Immutep's lead product well tolerated in melanoma trial
Biotechnology company Immutep (ASX: IMM) has announced confirmation from the Database Safety Monitoring Board (DSMB) that the company’s lead product, eftilagimod alpha, has been found safe and well tolerated when combined with pembrolizumab (KEYTRUDA) at doses up to 30 mg per subcutaneous injection.
Eftilagimod alpha (efti or IMP321) is a soluble LAG-3Ig fusion protein based on the LAG-3 immune control mechanism, which plays a vital role in the regulation of the T cell immune response. Eftilagimod alpha alone, or in other drug combinations, has completed early Phase II trials as an APC activator boosting T cell responses for cancer chemo-immunotherapy.
Now, in what is said to be the first-in-man TACTI-mel (Two ACTive Immunotherapies in melanoma) Phase I clinical trial in Australia, efti has been combined with pembrolizumab in unresectable or metastatic melanoma patients. The patients eligible to participate in the trial are those that have either had a suboptimal response or had disease progression with pembrolizumab monotherapy. The combination starts at cycle five of pembrolizumab and is limited to six months of treatment.
The data to date shows no safety concerns from the combination with doses of efti at 1, 6 and 30 mg. No drug-related serious adverse events have been reported and the DSMB concluded repeated injections of efti are safe and well tolerated.
Encouraged by the interim results, Immutep now plans to expand the TACTI-mel study by six patients at 30 mg of efti in combination with pembrolizumab starting at cycle one with treatment duration of 12 months.

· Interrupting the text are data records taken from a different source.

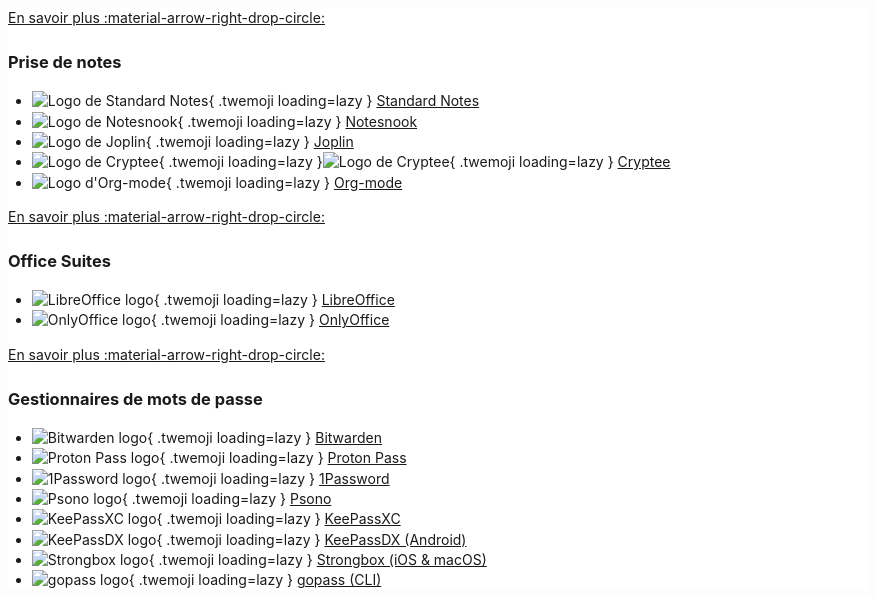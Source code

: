 </div>

[En savoir plus :material-arrow-right-drop-circle:](news-aggregators.md)

### Prise de notes

<div class="grid cards" markdown>

- ![Logo de Standard Notes](assets/img/notebooks/standard-notes.svg){ .twemoji loading=lazy } [Standard Notes](notebooks.md#standard-notes)
- ![Logo de Notesnook](assets/img/notebooks/notesnook.svg){ .twemoji loading=lazy } [Notesnook](notebooks.md#notesnook)
- ![Logo de Joplin](assets/img/notebooks/joplin.svg){ .twemoji loading=lazy } [Joplin](notebooks.md#joplin)
- ![Logo de Cryptee](assets/img/notebooks/cryptee.svg#only-light){ .twemoji loading=lazy }![Logo de Cryptee](assets/img/notebooks/cryptee-dark.svg#only-dark){ .twemoji loading=lazy } [Cryptee](notebooks.md#cryptee)
- ![Logo d'Org-mode](assets/img/notebooks/org-mode.svg){ .twemoji loading=lazy } [Org-mode](notebooks.md#org-mode)

</div>

[En savoir plus :material-arrow-right-drop-circle:](notebooks.md)

### Office Suites

<div class="grid cards" markdown>

- ![LibreOffice logo](assets/img/office-suites/libreoffice.svg){ .twemoji loading=lazy } [LibreOffice](office-suites.md#libreoffice)
- ![OnlyOffice logo](assets/img/office-suites/onlyoffice.svg){ .twemoji loading=lazy } [OnlyOffice](office-suites.md#onlyoffice)

</div>

[En savoir plus :material-arrow-right-drop-circle:](office-suites.md)

### Gestionnaires de mots de passe

<div class="grid cards" markdown>

- ![Bitwarden logo](assets/img/password-management/bitwarden.svg){ .twemoji loading=lazy } [Bitwarden](passwords.md#bitwarden)
- ![Proton Pass logo](assets/img/password-management/protonpass.svg){ .twemoji loading=lazy } [Proton Pass](passwords.md#proton-pass)
- ![1Password logo](assets/img/password-management/1password.svg){ .twemoji loading=lazy } [1Password](passwords.md#1password)
- ![Psono logo](assets/img/password-management/psono.svg){ .twemoji loading=lazy } [Psono](passwords.md#psono)
- ![KeePassXC logo](assets/img/password-management/keepassxc.svg){ .twemoji loading=lazy } [KeePassXC](passwords.md#keepassxc)
- ![KeePassDX logo](assets/img/password-management/keepassdx.svg){ .twemoji loading=lazy } [KeePassDX (Android)](passwords.md#keepassdx-android)
- ![Strongbox logo](assets/img/password-management/strongbox.svg){ .twemoji loading=lazy } [Strongbox (iOS & macOS)](passwords.md#strongbox-ios-macos)
- ![gopass logo](assets/img/password-management/gopass.svg){ .twemoji loading=lazy } [gopass (CLI)](passwords.md#gopass-cli)
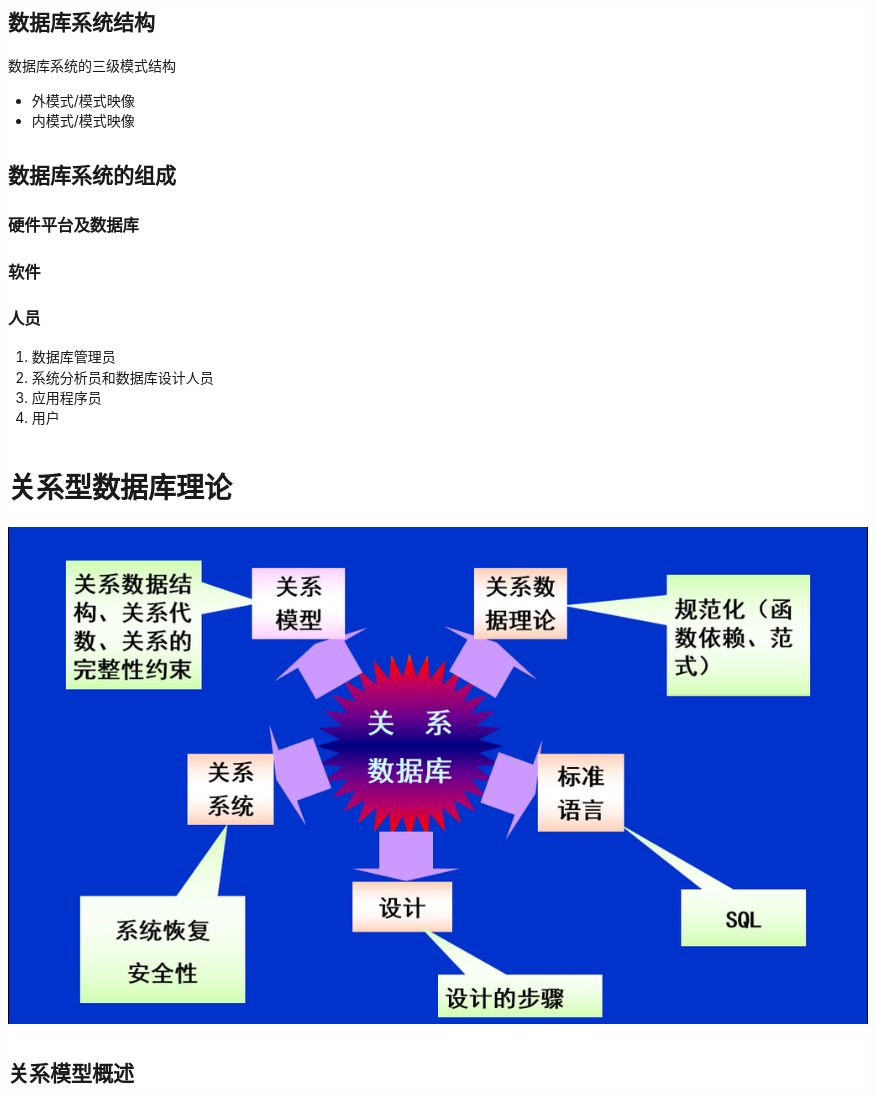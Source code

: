 ## 数据库系统结构
数据库系统的三级模式结构
- 外模式/模式映像
- 内模式/模式映像

## 数据库系统的组成

### 硬件平台及数据库

### 软件

### 人员
1. 数据库管理员
2. 系统分析员和数据库设计人员
3. 应用程序员
4. 用户

# 关系型数据库理论
![关系数据库理论概述](/imgs/learn/relate-database-theory.png)

## 关系模型概述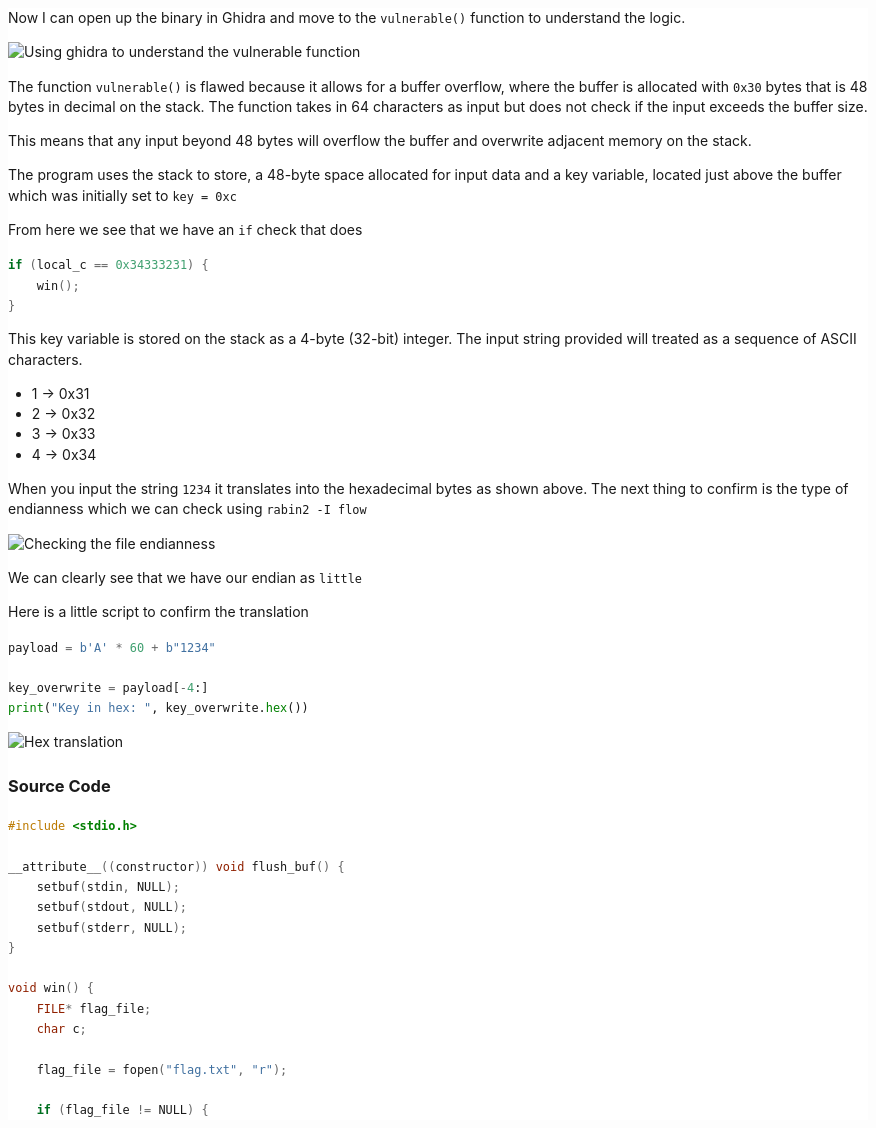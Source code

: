 

Now I can open up the binary in Ghidra and move to the `vulnerable()` function to understand the logic.

![Using ghidra to understand the vulnerable function](https://gist.github.com/user-attachments/assets/b0a4187b-9a40-40d9-a110-752aeb0cbf1c)


The function `vulnerable()` is flawed because it allows for a buffer overflow, where the buffer is allocated with `0x30` bytes that is 48 bytes in decimal on the stack.
The function takes in 64 characters as input but does not check if the input exceeds the buffer size.

This means that any input beyond 48 bytes will overflow the buffer and overwrite adjacent memory on the stack.

The program uses the stack to store, a 48-byte space allocated for input data and a key variable, located just above the buffer which was initially set to `key = 0xc`

From here we see that we have an `if` check that does 

```c
if (local_c == 0x34333231) {
	win();
}
```

This key variable is stored on the stack as a 4-byte (32-bit) integer. The input string provided will treated as a sequence of ASCII characters.

- 1 -> 0x31
- 2 -> 0x32
- 3 -> 0x33
- 4 -> 0x34

When you input the string `1234` it translates into the hexadecimal bytes as shown above.
The next thing to confirm is the type of endianness which we can check using `rabin2 -I flow`

![Checking the file endianness](https://gist.github.com/user-attachments/assets/803893b4-698d-4a5d-8f7c-52595cc1d0cf)

We can clearly see that we have our endian as `little`

Here is a little script to confirm the translation
```python
payload = b'A' * 60 + b"1234"

key_overwrite = payload[-4:]
print("Key in hex: ", key_overwrite.hex())
```

![Hex translation](https://gist.github.com/user-attachments/assets/01d0a6f1-4845-4916-aabb-49b1f891ee99)


### Source Code

```c
#include <stdio.h>

__attribute__((constructor)) void flush_buf() {
    setbuf(stdin, NULL);
    setbuf(stdout, NULL);
    setbuf(stderr, NULL);
}

void win() {
    FILE* flag_file;
    char c;

    flag_file = fopen("flag.txt", "r");

    if (flag_file != NULL) {
```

“There is limited clinical experience with combining an APC activator such as efti with an immune checkpoint inhibitor such as pembrolizumab, analogous to pushing the accelerator and also releasing the brakes on cancer-fighting T cells,” said Dr Frédéric Triebel, Immutep’s chief scientific and medical officer.
“Therefore, the TACTI-mel trial design included certain key safety measures such as starting with a low dose and at cycle five, which excludes patients with early severe adverse events to pembrolizumab, and limiting treatment to six months.
“The positive results now provide the basis to safely extend the clinical trial to start at cycle one with the recommended Phase II dose and for a 12-month duration, meaning patients could benefit earlier and for longer from the combination.”
The news was announced a little over a week after Immutep received a milestone payment from the company’s Chinese partner for eftilagimod alpha, EOC Pharma. The payment of US$1 million relates to the clinical development of eftilagimod alpha in China and follows the granting of EOC Pharma’s Investigational New Drug (IND) application in China.
“We are very pleased with the recent progress EOC Pharma has made in China,” said Immutep CEO Marc Voigt. “Given the recent regulatory reform, we are optimistic about eftilagimod’s navigation of the Chinese Food and Drug Administration’s regulatory pathway and its clinical development. We look forward to supporting our partner EOC Pharma.”
“We have been encouraged by the CFDA approval of the IND,” added EOC’s CEO, Xiaming Zou. “Eftilagimod alpha showed impressive activity in a European Phase 1 clinical trial as well as in the safety run-in phase of AIPAC in metastatic breast cancer, and we are confident Chinese patients will experience similar clinical benefit. We also look forward to entering a new phase of collaboration with our partner Immutep.”